> **EXERCISE DETAILS**
Copy the entries character for character.

> **AVAILABLE RECORDS**
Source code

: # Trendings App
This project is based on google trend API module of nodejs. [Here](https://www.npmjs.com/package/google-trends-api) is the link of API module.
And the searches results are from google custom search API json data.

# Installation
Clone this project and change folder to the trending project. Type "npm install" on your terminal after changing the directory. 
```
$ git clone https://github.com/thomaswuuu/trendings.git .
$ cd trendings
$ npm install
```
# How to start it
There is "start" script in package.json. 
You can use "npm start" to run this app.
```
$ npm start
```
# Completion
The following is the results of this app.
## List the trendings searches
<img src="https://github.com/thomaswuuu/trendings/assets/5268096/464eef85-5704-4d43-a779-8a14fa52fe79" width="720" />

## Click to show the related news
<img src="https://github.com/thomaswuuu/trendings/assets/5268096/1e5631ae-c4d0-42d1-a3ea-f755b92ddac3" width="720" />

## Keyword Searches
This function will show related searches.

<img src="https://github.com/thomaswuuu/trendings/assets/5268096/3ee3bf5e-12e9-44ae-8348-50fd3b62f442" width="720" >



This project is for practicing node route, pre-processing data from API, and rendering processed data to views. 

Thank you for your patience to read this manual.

> **EXPECTED ANSWER**
Source code

: # Trendings App
This project is based on google trend API module of nodejs. [Here](https://www.npmjs.com/package/google-trends-api) is the link of API module.
And the searches results are from google custom search API json data.

# Installation
Clone this project and change folder to the trending project. Type "npm install" on your terminal after changing the directory. 
```
$ git clone https://github.com/thomaswuuu/trendings.git .
$ cd trendings
$ npm install
```
# How to start it
There is "start" script in package.json. 
You can use "npm start" to run this app.
```
$ npm start
```
# Completion
The following is the results of this app.
## List the trendings searches
<img src="https://github.com/thomaswuuu/trendings/assets/5268096/464eef85-5704-4d43-a779-8a14fa52fe79" width="720" />

## Click to show the related news
<img src="https://github.com/thomaswuuu/trendings/assets/5268096/1e5631ae-c4d0-42d1-a3ea-f755b92ddac3" width="720" />

## Keyword Searches
This function will show related searches.

<img src="https://github.com/thomaswuuu/trendings/assets/5268096/3ee3bf5e-12e9-44ae-8348-50fd3b62f442" width="720" >



This project is for practicing node route, pre-processing data from API, and rendering processed data to views. 

Thank you for your patience to read this manual.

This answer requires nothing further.